Yet again, more latin phrases......

I saw this translation on the net but my friend says the word hero does not appear anywhere in it. What happened?
Is it implied somewhere?

English translation:
“I am not really keen, Caesar, to wish to pander to you,
Nor to know whether you are a hero or a villain.”
“Nil nimium studeo, Caesar, tibi velle placere,
nec scire utrum sis albus an ater homo”
Catullus poem

Using a not too good Latin - English dictionary, ater can mean gloomy or malicious. albus means white, and metaphorically, good. And homo is human being or person.

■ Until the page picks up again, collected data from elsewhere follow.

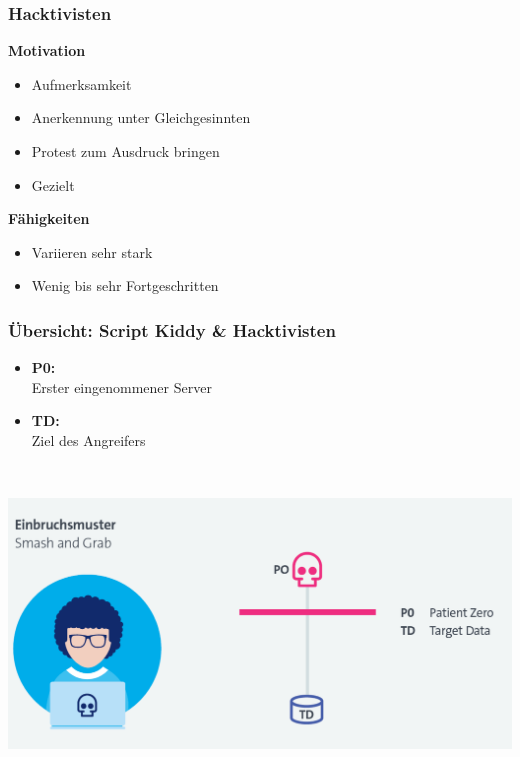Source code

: \subsubsection{Hacktivisten}
\vspace{-8pt}
\begin{multicols*}{2}
    \textbf{Motivation}
    \begin{itemize}
        \item Aufmerksamkeit
        \item Anerkennung unter Gleichgesinnten
        \item Protest zum Ausdruck bringen
        \item Gezielt
    \end{itemize}
    \columnbreak
    \textbf{Fähigkeiten}
    \begin{itemize}
        \item Variieren sehr stark
        \item Wenig bis sehr Fortgeschritten
    \end{itemize}
\end{multicols*}
\vspace{-8pt}


\subsubsection{Übersicht: Script Kiddy \& Hacktivisten}
\begin{minipage}{0.3\linewidth}
    \begin{itemize}
        \item \textbf{P0:}\\ Erster eingenommener Server
        \item \textbf{TD:}\\ Ziel des Angreifers
    \end{itemize}
    \vfill
    $ $
\end{minipage}
\begin{minipage}{0.7\linewidth}
    \begin{center}
        \includegraphics[width=\linewidth]{./img/01-cyber_defense/script_hacktivist}
    \end{center}
\end{minipage}

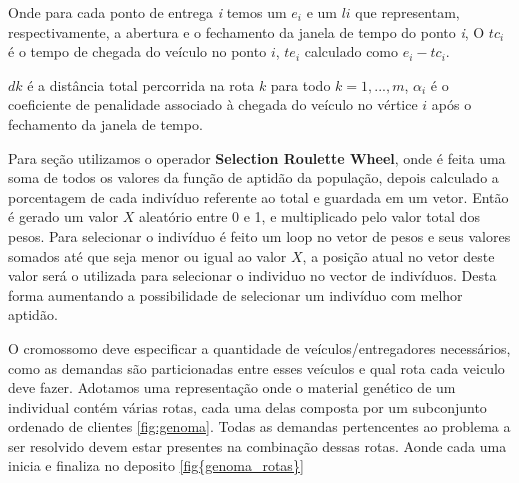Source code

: Onde para cada ponto de entrega \textit{i} temos um \(e_i\)
e um \(li\)  que representam, respectivamente, a abertura e o fechamento
da janela de tempo do ponto \textit{i}, O \(tc_i\) é o tempo de chegada do veículo no ponto \(i\), \(te_i\) calculado como \(e_i - tc_i\). 

\(dk\) é a distância total percorrida na rota $k$ para todo $k=1,...,m$, \(\alpha_i\) é o coeficiente de penalidade associado à chegada do veículo no vértice $i$ após o fechamento da janela de tempo.

Para seção utilizamos o operador \textbf{Selection Roulette Wheel}, onde é feita uma soma de todos os valores da função de aptidão da população, depois calculado a porcentagem de cada indivíduo referente ao total e guardada em um vetor. Então é gerado um valor $X$ aleatório entre 0 e 1, e multiplicado pelo valor total dos pesos. 
Para selecionar o indivíduo é feito um loop no vetor de pesos e seus valores somados até que seja menor ou igual ao valor $X$, a posição atual no vetor deste valor será o utilizada para selecionar o individuo no vector de indivíduos. 
Desta forma aumentando a possibilidade de selecionar um indivíduo com melhor aptidão.

O cromossomo deve especificar a quantidade de veículos/entregadores necessários, como as demandas são particionadas entre esses veículos e qual rota cada veiculo deve fazer. Adotamos uma representação onde o material genético de um individual contém várias rotas, cada uma delas composta por um subconjunto ordenado de clientes \ref{fig:genoma}. Todas as demandas pertencentes ao problema a ser resolvido devem estar presentes na combinação dessas rotas. Aonde cada uma inicia e finaliza no deposito \ref{fig{genoma_rotas}}

\begin{center}
	\label{fig:genoma}
\end{center}

\begin{center}
	\label{fig:genoma_rotas}
\end{center}

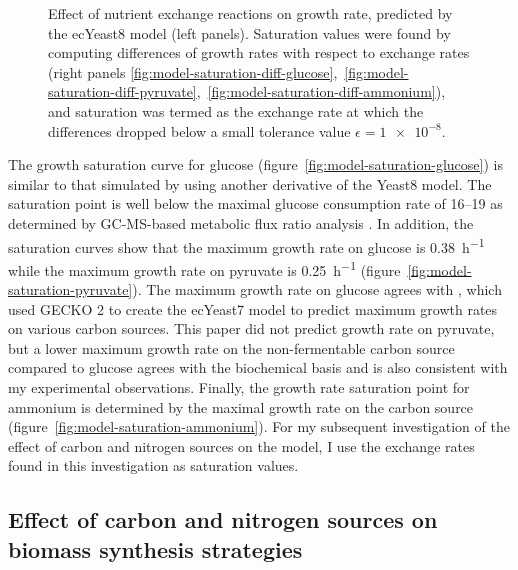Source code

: \begin{figure}
  \caption{
    Effect of nutrient exchange reactions on growth rate, predicted by the ecYeast8 model (left panels).
    Saturation values were found by computing differences of growth rates with respect to exchange rates
    (right panels \ref{fig:model-saturation-diff-glucose},~\ref{fig:model-saturation-diff-pyruvate},~\ref{fig:model-saturation-diff-ammonium}),
    and saturation was termed as the exchange rate at which the differences dropped below a small tolerance value $\epsilon = \num{1e-8}$.
  }
  \label{fig:model-saturation}
\end{figure}

The growth saturation curve for glucose (figure~\ref{fig:model-saturation-glucose}) is similar to that simulated by \textcite{elsemmanWholecellModelingYeast2022} using another derivative of the Yeast8 model.
The saturation point is well below the maximal glucose consumption rate of \SIrange{16}{19}{\mmolgdwh} as determined by GC-MS-based metabolic flux ratio analysis \parencite{blankTCACycleActivity2004}.
In addition, the saturation curves show that the maximum growth rate on glucose is \SI{0.38}{\hour^{-1}} while the maximum growth rate on pyruvate is \SI{0.25}{\hour^{-1}} (figure~\ref{fig:model-saturation-pyruvate}).
The maximum growth rate on glucose agrees with \textcite{domenzainReconstructionCatalogueGenomescale2022}, which used GECKO 2 to create the ecYeast7 model to predict maximum growth rates on various carbon sources.
This paper did not predict growth rate on pyruvate, but a lower maximum growth rate on the non-fermentable carbon source compared to glucose agrees with the biochemical basis and is also consistent with my experimental observations.
Finally, the growth rate saturation point for ammonium is determined by the maximal growth rate on the carbon source (figure~\ref{fig:model-saturation-ammonium}).
For my subsequent investigation of the effect of carbon and nitrogen sources on the model, I use the exchange rates found in this investigation as saturation values.

\subsection{Effect of carbon and nitrogen sources on biomass synthesis strategies}
\label{subsec:model-grid}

Transliterated, the last phrase is white or malicious person. (That’s where ‘hero’ and ‘villian’ come in.)

I’d recast it as:

I couldn’t care less, Ceaser, to want to please you;
nor to know whether you’re a good guy or bad.

So is this where we get the idea of the good guys wearing white hats?

Sounds racist to me.

Ray (Old, undead white guy)

You’re surely kidding, but just the same I feel I should mention that in ancient times the normative sense of white' was by no means interchangable with some racial notion either directly or by analogy. Catullus would not have meant here a white-skinned person’ as opposed to a black-skinned person.' He meant good’ versus `bad’ with no racial implications.

Why, some of Catullus’ best friends were Carthaganians, Luxorans, and Hippolites…

…as well as sodomites, hypocrites and pedophiles. I mean, if he didn’t hold all that against people, obviously a little thing like race…

‘…as well as sodomites, hypocrites and pedophiles…’

Is there actually historical proof of this Johnny? After all, Catullus left very little bio information other than his poems…

His poetry itself gives you an idea of the company he kept. He didn’t just write love poems, you know.